Cream reunited for the first time in 36 years tonight in 2005 for the first of four shows at London's Royal Albert Hall. Fans came from all over the world and paid as much as £500 for tickets to the show Eric Clapton had agreed to the reunion as his former bandmates Jack Bruce and Ginger Baker were getting old, and Baker was broke. He made quite a lot of money from the shows, and, as documented in the bio-pic Beware of Mr.
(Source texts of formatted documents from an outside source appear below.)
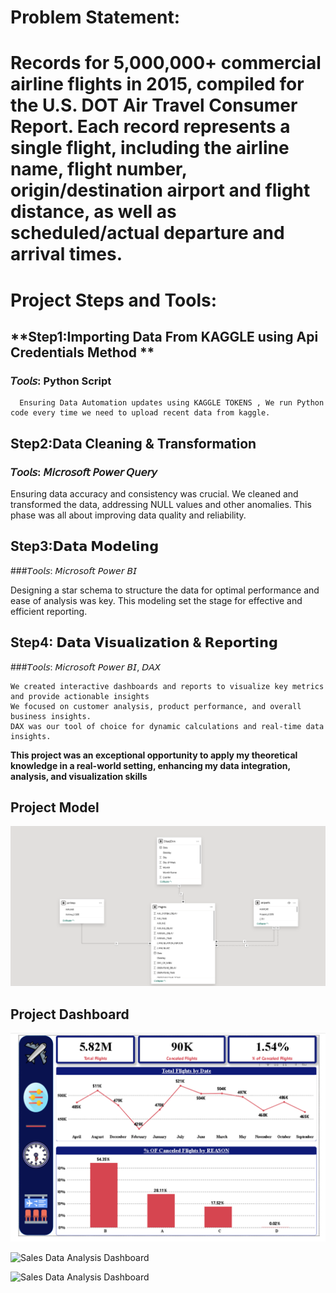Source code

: # Problem Statement:
# Records for 5,000,000+ commercial airline flights in 2015, compiled for the U.S. DOT Air Travel Consumer Report. Each record represents a single flight, including the airline name, flight number, origin/destination airport and flight distance, as well as scheduled/actual departure and arrival times.



# Project Steps and Tools:

## **Step1:Importing Data From KAGGLE using Api Credentials Method **

  ### 𝘛𝘰𝘰𝘭𝘴: Python Script 
      Ensuring Data Automation updates using KAGGLE TOKENS , We run Python code every time we need to upload recent data from kaggle.
  
## **Step2:Data Cleaning & Transformation**

 ### 𝘛𝘰𝘰𝘭𝘴: 𝘔𝘪𝘤𝘳𝘰𝘴𝘰𝘧𝘵 𝘗𝘰𝘸𝘦𝘳 𝘘𝘶𝘦𝘳𝘺

   Ensuring data accuracy and consistency was crucial. We cleaned and transformed the data, addressing NULL values and other anomalies. This phase was all about improving data quality and reliability.

## **Step3:𝗗𝗮𝘁𝗮 𝗠𝗼𝗱𝗲𝗹𝗶𝗻𝗴**

  ###𝘛𝘰𝘰𝘭𝘴: 𝘔𝘪𝘤𝘳𝘰𝘴𝘰𝘧𝘵 𝘗𝘰𝘸𝘦𝘳 𝘉𝘐
  
   Designing a star schema to structure the data for optimal performance and ease of analysis was key. This modeling set the stage for effective and efficient reporting.

## **Step4: 𝗗𝗮𝘁𝗮 𝗩𝗶𝘀𝘂𝗮𝗹𝗶𝘇𝗮𝘁𝗶𝗼𝗻 & 𝗥𝗲𝗽𝗼𝗿𝘁𝗶𝗻𝗴**

  ###𝘛𝘰𝘰𝘭𝘴: 𝘔𝘪𝘤𝘳𝘰𝘴𝘰𝘧𝘵 𝘗𝘰𝘸𝘦𝘳 𝘉𝘐, 𝘋𝘈𝘟
  
    We created interactive dashboards and reports to visualize key metrics and provide actionable insights
    We focused on customer analysis, product performance, and overall business insights.
    DAX was our tool of choice for dynamic calculations and real-time data insights.


**This project was an exceptional opportunity to apply my theoretical knowledge in a real-world setting, enhancing my data integration, analysis, and visualization skills**

## Project Model

![Sales Data Analysis Dashboard](https://github.com/esraamorsy131/USA-Flights-Projects/blob/main/Model%20Diagram.PNG)

## Project Dashboard

![Sales Data Analysis Dashboard](https://github.com/esraamorsy131/USA-Flights-Projects/blob/main/Summary%20Dashboard.PNG)

![Sales Data Analysis Dashboard]()

![Sales Data Analysis Dashboard]()


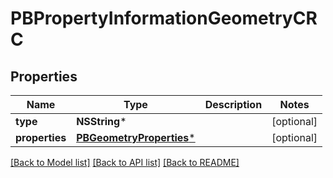 # PBPropertyInformationGeometryCRC

## Properties
Name | Type | Description | Notes
------------ | ------------- | ------------- | -------------
**type** | **NSString*** |  | [optional] 
**properties** | [**PBGeometryProperties***](PBGeometryProperties.md) |  | [optional] 

[[Back to Model list]](../README.md#documentation-for-models) [[Back to API list]](../README.md#documentation-for-api-endpoints) [[Back to README]](../README.md)


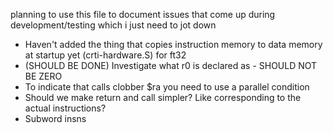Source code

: planning to use this file to document issues that come up during development/testing which i just need to jot down

- Haven't added the thing that copies instruction memory to data memory at startup yet (crti-hardware.S) for ft32
- (SHOULD BE DONE) Investigate what r0 is declared as - SHOULD NOT BE ZERO
- To indicate that calls clobber $ra you need to use a parallel condition
- Should we make return and call simpler? Like corresponding to the actual instructions?
- Subword insns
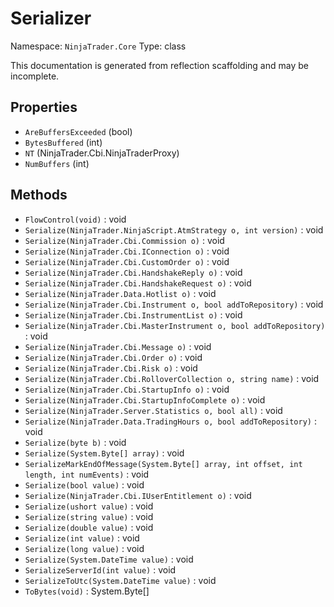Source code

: # Serializer

Namespace: `NinjaTrader.Core`
Type: class

This documentation is generated from reflection scaffolding and may be incomplete.

## Properties
- `AreBuffersExceeded` (bool)
- `BytesBuffered` (int)
- `NT` (NinjaTrader.Cbi.NinjaTraderProxy)
- `NumBuffers` (int)

## Methods
- `FlowControl(void)` : void
- `Serialize(NinjaTrader.NinjaScript.AtmStrategy o, int version)` : void
- `Serialize(NinjaTrader.Cbi.Commission o)` : void
- `Serialize(NinjaTrader.Cbi.IConnection o)` : void
- `Serialize(NinjaTrader.Cbi.CustomOrder o)` : void
- `Serialize(NinjaTrader.Cbi.HandshakeReply o)` : void
- `Serialize(NinjaTrader.Cbi.HandshakeRequest o)` : void
- `Serialize(NinjaTrader.Data.Hotlist o)` : void
- `Serialize(NinjaTrader.Cbi.Instrument o, bool addToRepository)` : void
- `Serialize(NinjaTrader.Cbi.InstrumentList o)` : void
- `Serialize(NinjaTrader.Cbi.MasterInstrument o, bool addToRepository)` : void
- `Serialize(NinjaTrader.Cbi.Message o)` : void
- `Serialize(NinjaTrader.Cbi.Order o)` : void
- `Serialize(NinjaTrader.Cbi.Risk o)` : void
- `Serialize(NinjaTrader.Cbi.RolloverCollection o, string name)` : void
- `Serialize(NinjaTrader.Cbi.StartupInfo o)` : void
- `Serialize(NinjaTrader.Cbi.StartupInfoComplete o)` : void
- `Serialize(NinjaTrader.Server.Statistics o, bool all)` : void
- `Serialize(NinjaTrader.Data.TradingHours o, bool addToRepository)` : void
- `Serialize(byte b)` : void
- `Serialize(System.Byte[] array)` : void
- `SerializeMarkEndOfMessage(System.Byte[] array, int offset, int length, int numEvents)` : void
- `Serialize(bool value)` : void
- `Serialize(NinjaTrader.Cbi.IUserEntitlement o)` : void
- `Serialize(ushort value)` : void
- `Serialize(string value)` : void
- `Serialize(double value)` : void
- `Serialize(int value)` : void
- `Serialize(long value)` : void
- `Serialize(System.DateTime value)` : void
- `SerializeServerId(int value)` : void
- `SerializeToUtc(System.DateTime value)` : void
- `ToBytes(void)` : System.Byte[]
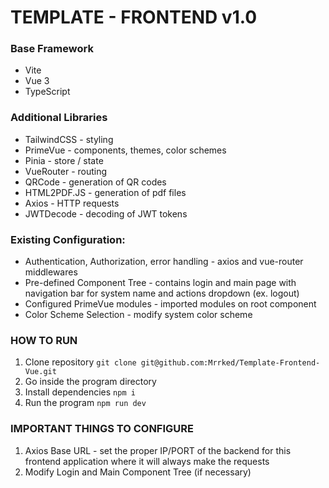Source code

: # TEMPLATE - FRONTEND  v1.0
###  Base Framework
 - Vite
 - Vue 3
 - TypeScript

### Additional Libraries
- TailwindCSS - styling
- PrimeVue - components, themes, color schemes
- Pinia - store / state
- VueRouter - routing
- QRCode - generation of QR codes
- HTML2PDF.JS - generation of pdf files
- Axios - HTTP requests
- JWTDecode - decoding of JWT tokens

### Existing Configuration:
- Authentication, Authorization, error handling - axios and vue-router middlewares
- Pre-defined Component Tree - contains login and main page with navigation bar for system name and actions dropdown (ex. logout)
- Configured PrimeVue modules - imported modules on root component
- Color Scheme Selection - modify system color scheme

### HOW TO RUN

 1. Clone repository
	  `git clone git@github.com:Mrrked/Template-Frontend-Vue.git`
 2. Go inside the program directory
 3. Install dependencies
	 `npm i`
 4. Run the program
	 `npm run dev`
 
### IMPORTANT THINGS TO CONFIGURE

 1. Axios Base URL - set the proper IP/PORT of the backend for this frontend application where it will always make the requests
 2. Modify Login and Main Component Tree (if necessary)
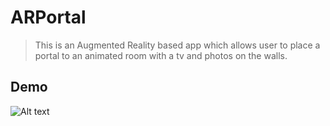 # ARPortal


> This is an Augmented Reality based app which allows user to place a portal to an animated room with a tv and photos on the walls.

## Demo
![Alt text](https://github.com/shivangchopra11/ARPortal/blob/master/ARPortal1.gif)
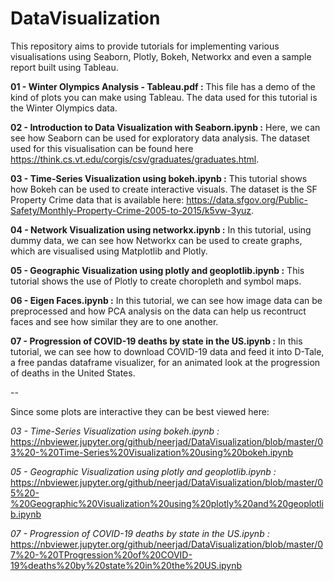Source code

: # DataVisualization
This repository aims to provide tutorials for implementing various visualisations using Seaborn, Plotly, Bokeh, Networkx and even a sample report built using Tableau.

**01 - Winter Olympics Analysis - Tableau.pdf :** This file has a demo of the kind of plots you can make using Tableau. The data used for this tutorial is the Winter Olympics data.

**02 - Introduction to Data Visualization with Seaborn.ipynb :** Here, we can see how Seaborn can be used for exploratory data analysis. The dataset used for this visualisation can be found here https://think.cs.vt.edu/corgis/csv/graduates/graduates.html.

**03 - Time-Series Visualization using bokeh.ipynb :** This tutorial shows how Bokeh can be used to create interactive visuals. The dataset is the SF Property Crime data that is available here: https://data.sfgov.org/Public-Safety/Monthly-Property-Crime-2005-to-2015/k5vw-3yuz.

**04 - Network Visualization using networkx.ipynb :** In this tutorial, using dummy data, we can see how Networkx can be used to create graphs, which are visualised using Matplotlib and Plotly.

**05 - Geographic Visualization using plotly and geoplotlib.ipynb :** This tutorial shows the use of Plotly to create choropleth and symbol maps.

**06 - Eigen Faces.ipynb :** In this tutorial, we can see how image data can be preprocessed and how PCA analysis on the data can help us recontruct faces and see how similar they are to one another.

**07 - Progression of COVID-19 deaths by state in the US.ipynb :** In this tutorial, we can see how to download COVID-19 data and feed it into D-Tale, a free pandas dataframe visualizer, for an animated look at the progression of deaths in the United States.

--

Since some plots are interactive they can be best viewed here:

*03 - Time-Series Visualization using bokeh.ipynb :* https://nbviewer.jupyter.org/github/neerjad/DataVisualization/blob/master/03%20-%20Time-Series%20Visualization%20using%20bokeh.ipynb

*05 - Geographic Visualization using plotly and geoplotlib.ipynb :* https://nbviewer.jupyter.org/github/neerjad/DataVisualization/blob/master/05%20-%20Geographic%20Visualization%20using%20plotly%20and%20geoplotlib.ipynb

*07 - Progression of COVID-19 deaths by state in the US.ipynb :* https://nbviewer.jupyter.org/github/neerjad/DataVisualization/blob/master/07%20-%20TProgression%20of%20COVID-19%deaths%20by%20state%20in%20the%20US.ipynb
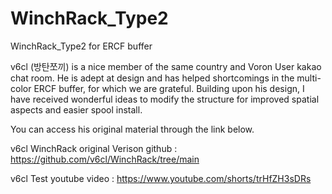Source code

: # WinchRack_Type2
WinchRack_Type2 for ERCF buffer 



v6cl (방탄쪼끼) is a nice member of the same country and Voron User kakao chat room. He is adept at design and has helped shortcomings in the multi-color ERCF buffer, for which we are grateful. Building upon his design, I have received wonderful ideas to modify the structure for improved spatial aspects and easier spool install.


You can access his original material through the link below.

v6cl WinchRack original Verison github : https://github.com/v6cl/WinchRack/tree/main

v6cl Test youtube video : https://www.youtube.com/shorts/trHfZH3sDRs



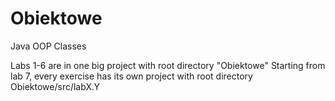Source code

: # Obiektowe
Java OOP Classes

Labs 1-6 are in one big project with root directory "Obiektowe"
Starting from lab 7, every exercise has its own project with root directory Obiektowe/src/labX.Y
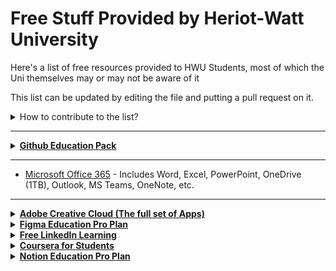 <!-- TO BE READ BEFORE EDITING ANY CHANGES -->

<!-- Make sure to include a little detail about the resource provided,
along with relevant links to the page using an <a> tag to link it directly to the page where it is
mentioned that it is free as so -->

<!-- When you're done with your additions, you can add a pull request to merge your additions -->



# Free Stuff Provided by Heriot-Watt University

Here's a list of free resources provided to HWU Students, most of which the Uni themselves may or may not be aware of it <br>

This list can be updated by editing the file and putting a pull request on it.
<details>
  <summary>How to contribute to the list?</summary>
Click on the pencil icon on the top-right and add your suggested software, tools.

When you're done, at the bottom, create a new branch and set up a **Pull Request**.

Make sure you add a proper description about your addition, especially in your Pull Request as well.<br>
Pull Requests with no proper description will be dismissed.
</details>

---

<details>
  <summary><a href="https://education.github.com/pack" target="_blank"><b>Github Education Pack</b></a></summary>
  Most of the resources within this pack would be helpful mainly for people who take CS/STEM-related courses,<br>but here are the highlights:
  <br>
  <ul>
    <li>1 year <a href="https://www.canva.com/education/github/" target="_blank">Canvo Pro</a> for free</li>
    <li><b>Free</b> <a href="https://education.github.com/pack" target="_blank">Github Pro</a> till you graduate</li>
    <li>Free Access to the <a href="https://streamyard.com/github-students">StreamYard Essential Plan</a> while you are a student (Includes Unlimited Streaming, Multistreaming, Recording, etc.)</li>
  </ul>
</details>

---

- [Microsoft Office 365](https://www.office.com/) - Includes Word, Excel, PowerPoint, OneDrive (1TB), Outlook, MS Teams, OneNote, etc.

---

<details>
  <summary><a href="https://www.adobe.com/education.html?marketSegment=EDU" target="_blank"><b>Adobe Creative Cloud (The full set of Apps)</b></a></summary>
  Yes, HW students have the entire set of Adobe Creative Cloud Apps<br>
  Including Adobe Acrobat PDF, Photoshop, Illustrator, Premiere Pro, etc.
  <br>
<br>
	<p>The catch? It's not available for personal use (can't download it on your own device) 🙃</p>
  
  You can use the PCs available in the Computer Lab to access the apps<br>
  <b>or</b> by using <a href="http://keyserver.hw.ac.uk/" target="_blank">Keyserver</a> (More info <a href="https://heriotwatt.sharepoint.com/sites/is-ltestrainingcentre/SitePages/keyserver.aspx" target="_blank">here</a>)
</details>

<details>
  <summary><a href="https://www.figma.com/education/"><b>Figma Education Pro Plan</b></a></summary>
  Figma's Education Plans provides you with Unlimited Projects, Editors, Viewers, and Unlimited Version History for free.
</details>

<details>
  <summary><a href="https://www.linkedin.com/learning/"><b>Free LinkedIn Learning</b></a></summary>
  LinkedIn Learning provides you access to 10,000+ courses in Business, Technology, and Creative.<br>
  Through which you can easily add it to your <a href="https://www.linkedin.com/">LinkedIn</a> profile when you have completed it.<br>
  If you have already have a LinkedIn profile under a different email address, no worries, you can link it with your LinkedIn Learning account and share your course progress.<br>
  You can get started by clicking <a href="https://www.linkedin.com/learning-login/"><b>here</b>
</details>

<details>
  <summary><a href="https://www.coursera.org/for-university-and-college-students"><b>Coursera for Students</b></a></summary>
  The Coursera for Campus Students plan allows university, college students to sign up for unlimited Guided Projects and one <b>free</b> course per year.<br>
  To sign-up, you have to create an account using your HWU credentials (<i>ab1234</i>@hw.ac.uk), followed by which you will be able to access all the courses available.<br>
  For more info, you can check out their <b><a href="https://www.coursera.org/for-university-and-college-students#:~:text=Frequently%20Asked%20Questions">FAQ</a></b>.
</details>

<details>
  <summary><a href="https://www.notion.so/product/notion-for-education"><b>Notion Education Pro Plan</b></summary></a>
  Popular Productivity Tool that provides notes, databases, kanban boards, etc.<br>
  The Personal Pro plan includes unlimited pages, blocks, file uploads, and version history.<br>
  More info regarding the Plan <a href="https://www.notion.so/product/notion-for-education#:~:text=Try%20Notion%20free-,Questions%20%26%C2%A0answers,-I%E2%80%99m%20already%20paying"><b>here</b></a>
</details>
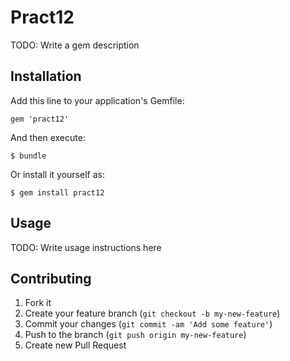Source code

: # Pract12

TODO: Write a gem description

## Installation

Add this line to your application's Gemfile:

    gem 'pract12'

And then execute:

    $ bundle

Or install it yourself as:

    $ gem install pract12

## Usage

TODO: Write usage instructions here

## Contributing

1. Fork it
2. Create your feature branch (`git checkout -b my-new-feature`)
3. Commit your changes (`git commit -am 'Add some feature'`)
4. Push to the branch (`git push origin my-new-feature`)
5. Create new Pull Request
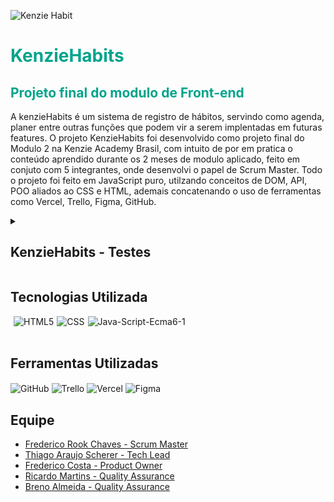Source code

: ![Kenzie Habit](https://user-images.githubusercontent.com/102538748/193879281-004ff827-1474-4428-bb09-8bf7040bd183.jpg)
<div style='background-color:white'>

</div>
<h1 style='color: #00A48B'>KenzieHabits</h1>
<h2 style='color: #00A48B'>Projeto final do modulo de Front-end</h2>

<p>A kenzieHabits é um sistema de registro de hábitos, servindo como agenda, planer entre outras funções que podem vir a serem implentadas em futuras features.
O projeto KenzieHabits foi desenvolvido como projeto final do Modulo 2 na Kenzie Academy Brasil, com intuito de por em pratica o conteúdo aprendido durante os 2 meses de modulo aplicado, feito em conjuto com 5 integrantes, onde desenvolvi o papel de Scrum Master.
Todo o projeto foi feito em JavaScript puro, utilzando conceitos de DOM, API, POO aliados ao CSS e HTML, ademais concatenando o uso de ferramentas como Vercel, Trello, Figma, GitHub. </p>

<details>
  <summary><h2>KenzieHabits - Testes </h2></summary>

No projeto, devido a limitações da API, não implementamos a logica de criação de novos Usuários, passamos assim os dados necesários para navegar no site e realizar testes:

LOGIN: grupo5Jardel@mail.com
SENHA: 8981b282d9497f249fff13dcbda023ee

</details>

## Tecnologias Utilizada

<div style='display:flex; gap: 5px;'><br>
 <img align="center" alt="HTML5" src="https://img.shields.io/badge/HTML5-E34F26?style=for-the-badge&logo=html5&logoColor=white">

 <img align="center" alt="CSS" src="https://img.shields.io/badge/CSS3-1572B6?style=for-the-badge&logo=css3&logoColor=white">

 <img align="center" alt="Java-Script-Ecma6-1" src="https://i.ibb.co/B4GzVmk/Java-Script-Ecma6-1.png">
</div></br>

## Ferramentas Utilizadas

<img align="center" alt="GitHub" src="https://i.ibb.co/BjgRfHP/github-1.png">

<img align="center" alt="Trello" src="https://img.shields.io/badge/Trello-0052CC?style=for-the-badge&logo=trello&logoColor=white">
 
<img align="center" alt="Vercel" src="https://img.shields.io/badge/Vercel-000000?style=for-the-badge&logo=vercel&logoColor=white">
  
<img align="center" alt="Figma" src="https://img.shields.io/badge/Figma-F24E1E?style=for-the-badge&logo=figma&logoColor=white">

## Equipe

<ul>
<li><a href="https://github.com/annekarolle">Frederico Rook Chaves - Scrum Master</a></li>
<li><a href="https://github.com/DnlGalvan">Thiago Araujo Scherer - Tech Lead</a></li>
<li><a href="https://github.com/fredericosafebox" >Frederico Costa - Product Owner</a></li>
<li><a href="https://github.com/fredrook">Ricardo Martins - Quality Assurance </a></li>
<li><a href="https://github.com/marcuspvh">Breno Almeida - Quality Assurance</a></li>
</ul>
Baker, promptly blew it all on polo ponies.

14 tourists on a "Magical Mystery" tour bus in Liverpool stopping at the childhood homes of The Beatles and places mentioned in their songs today in 2009 apparently didn't notice that among them was the man who'd first turned the band on to pot on their first visit to America in 1964, Bob Dylan, who was on a break from his tour there.

Rock and Roll Birthdays

Link Wray would be 91 if he'd made it past 76. He and Dave Davies of The Kinks are widely credited as the first to intentionally distort the sound of their electric guitars, and Link influenced enough other players he was nominated...and snubbed...by the Rock and Roll Hall of Fame in 2013 and 2017, and Joe Walsh and Jimmy Page are still pissed about it.

Steppenwolf keyboard player Goldy McJohn would be 75 if he hadn't left us in 2017. Originally from Toronto, he passed as possibly the most famous resident of Burien.

Former Foreigner lead singer Lou Gramm is 70, and not to be confused with former Pioneer Square whorehouse madame Lou Graham, who died in 1903 as the richest woman in Seattle.